▸ EXTRACTED ENTRIES:

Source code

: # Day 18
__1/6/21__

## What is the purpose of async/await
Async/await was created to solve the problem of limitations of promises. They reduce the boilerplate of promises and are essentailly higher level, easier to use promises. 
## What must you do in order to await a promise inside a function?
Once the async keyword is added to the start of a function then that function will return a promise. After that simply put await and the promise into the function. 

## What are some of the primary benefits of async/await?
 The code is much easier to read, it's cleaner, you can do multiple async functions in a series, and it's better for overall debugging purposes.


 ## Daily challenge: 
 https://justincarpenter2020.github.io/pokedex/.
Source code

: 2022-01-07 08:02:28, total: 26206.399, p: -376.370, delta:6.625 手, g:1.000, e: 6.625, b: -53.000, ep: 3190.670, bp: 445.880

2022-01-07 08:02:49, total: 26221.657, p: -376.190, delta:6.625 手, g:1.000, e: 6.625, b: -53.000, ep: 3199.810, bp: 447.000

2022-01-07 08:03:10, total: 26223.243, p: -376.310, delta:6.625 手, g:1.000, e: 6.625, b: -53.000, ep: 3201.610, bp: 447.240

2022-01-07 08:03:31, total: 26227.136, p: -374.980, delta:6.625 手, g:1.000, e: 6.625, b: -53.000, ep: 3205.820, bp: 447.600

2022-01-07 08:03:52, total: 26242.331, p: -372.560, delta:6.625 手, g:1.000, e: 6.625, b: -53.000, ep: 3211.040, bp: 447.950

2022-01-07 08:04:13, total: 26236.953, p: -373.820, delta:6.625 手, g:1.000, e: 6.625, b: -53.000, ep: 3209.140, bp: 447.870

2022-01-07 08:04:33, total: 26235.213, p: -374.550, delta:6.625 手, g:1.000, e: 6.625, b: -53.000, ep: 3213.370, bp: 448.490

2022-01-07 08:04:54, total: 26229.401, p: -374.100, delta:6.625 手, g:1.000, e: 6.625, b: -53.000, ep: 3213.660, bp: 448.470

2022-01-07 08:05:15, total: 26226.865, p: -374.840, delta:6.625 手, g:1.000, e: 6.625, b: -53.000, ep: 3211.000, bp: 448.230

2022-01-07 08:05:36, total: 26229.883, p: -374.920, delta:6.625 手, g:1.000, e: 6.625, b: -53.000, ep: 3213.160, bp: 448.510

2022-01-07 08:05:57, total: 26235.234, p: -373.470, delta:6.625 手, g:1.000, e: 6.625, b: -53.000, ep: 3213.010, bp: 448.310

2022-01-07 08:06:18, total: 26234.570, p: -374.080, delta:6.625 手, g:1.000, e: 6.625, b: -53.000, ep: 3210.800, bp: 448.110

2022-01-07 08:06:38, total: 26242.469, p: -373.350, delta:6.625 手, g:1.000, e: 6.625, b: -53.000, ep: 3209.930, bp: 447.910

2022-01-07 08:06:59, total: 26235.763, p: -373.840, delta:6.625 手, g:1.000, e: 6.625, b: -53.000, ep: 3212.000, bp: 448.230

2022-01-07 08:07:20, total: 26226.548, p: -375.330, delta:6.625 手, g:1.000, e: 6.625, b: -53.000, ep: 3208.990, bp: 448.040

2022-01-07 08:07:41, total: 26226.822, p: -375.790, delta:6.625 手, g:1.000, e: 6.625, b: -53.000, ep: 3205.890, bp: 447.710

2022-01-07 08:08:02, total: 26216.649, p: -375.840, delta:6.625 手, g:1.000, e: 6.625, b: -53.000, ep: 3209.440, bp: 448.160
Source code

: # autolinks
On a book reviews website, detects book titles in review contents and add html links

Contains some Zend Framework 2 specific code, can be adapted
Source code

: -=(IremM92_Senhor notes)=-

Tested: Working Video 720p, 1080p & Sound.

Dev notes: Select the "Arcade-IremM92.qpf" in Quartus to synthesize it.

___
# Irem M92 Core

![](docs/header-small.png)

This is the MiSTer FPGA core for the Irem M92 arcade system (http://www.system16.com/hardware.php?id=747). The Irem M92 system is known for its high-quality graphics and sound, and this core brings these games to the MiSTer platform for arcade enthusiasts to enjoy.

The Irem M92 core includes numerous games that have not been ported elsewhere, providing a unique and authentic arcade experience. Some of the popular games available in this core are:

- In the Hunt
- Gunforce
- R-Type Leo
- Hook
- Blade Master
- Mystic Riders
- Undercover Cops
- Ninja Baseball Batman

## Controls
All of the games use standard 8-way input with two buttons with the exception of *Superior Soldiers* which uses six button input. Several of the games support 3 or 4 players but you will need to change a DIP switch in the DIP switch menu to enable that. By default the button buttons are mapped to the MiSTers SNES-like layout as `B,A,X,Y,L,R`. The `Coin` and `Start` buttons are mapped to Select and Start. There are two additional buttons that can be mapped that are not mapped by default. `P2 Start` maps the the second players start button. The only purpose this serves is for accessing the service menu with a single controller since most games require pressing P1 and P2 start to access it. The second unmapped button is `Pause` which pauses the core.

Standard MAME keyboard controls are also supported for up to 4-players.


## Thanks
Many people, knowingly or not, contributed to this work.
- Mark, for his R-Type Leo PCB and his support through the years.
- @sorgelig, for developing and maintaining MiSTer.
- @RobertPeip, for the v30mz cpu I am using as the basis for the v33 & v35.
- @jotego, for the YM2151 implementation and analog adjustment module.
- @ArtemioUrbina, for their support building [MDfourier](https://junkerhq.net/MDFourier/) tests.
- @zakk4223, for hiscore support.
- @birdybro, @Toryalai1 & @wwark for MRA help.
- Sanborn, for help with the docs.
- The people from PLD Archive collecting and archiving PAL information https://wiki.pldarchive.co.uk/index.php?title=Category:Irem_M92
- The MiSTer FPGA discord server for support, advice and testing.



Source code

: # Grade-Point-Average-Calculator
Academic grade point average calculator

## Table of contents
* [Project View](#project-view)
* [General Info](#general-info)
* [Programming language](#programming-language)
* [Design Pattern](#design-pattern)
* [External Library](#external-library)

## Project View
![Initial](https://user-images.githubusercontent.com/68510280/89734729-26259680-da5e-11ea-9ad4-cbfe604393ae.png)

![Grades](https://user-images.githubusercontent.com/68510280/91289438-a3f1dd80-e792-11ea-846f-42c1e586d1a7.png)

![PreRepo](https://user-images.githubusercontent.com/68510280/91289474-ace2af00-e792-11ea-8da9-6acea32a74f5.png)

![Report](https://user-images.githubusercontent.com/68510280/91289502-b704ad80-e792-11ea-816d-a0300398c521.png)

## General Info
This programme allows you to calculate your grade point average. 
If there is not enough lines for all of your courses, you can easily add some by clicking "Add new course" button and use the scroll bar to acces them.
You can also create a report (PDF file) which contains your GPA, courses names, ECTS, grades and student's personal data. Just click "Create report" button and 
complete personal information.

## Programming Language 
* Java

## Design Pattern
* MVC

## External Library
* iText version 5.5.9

▸ PROBLEM TO SOLVE: Which lines run from the one containing "## General Info" through the end of the material? Output exactly those lines and no others.

▸ PROBLEM SOLUTION:
## General Info
This programme allows you to calculate your grade point average. 
If there is not enough lines for all of your courses, you can easily add some by clicking "Add new course" button and use the scroll bar to acces them.
You can also create a report (PDF file) which contains your GPA, courses names, ECTS, grades and student's personal data. Just click "Create report" button and 
complete personal information.

## Programming Language 
* Java

## Design Pattern
* MVC

## External Library
* iText version 5.5.9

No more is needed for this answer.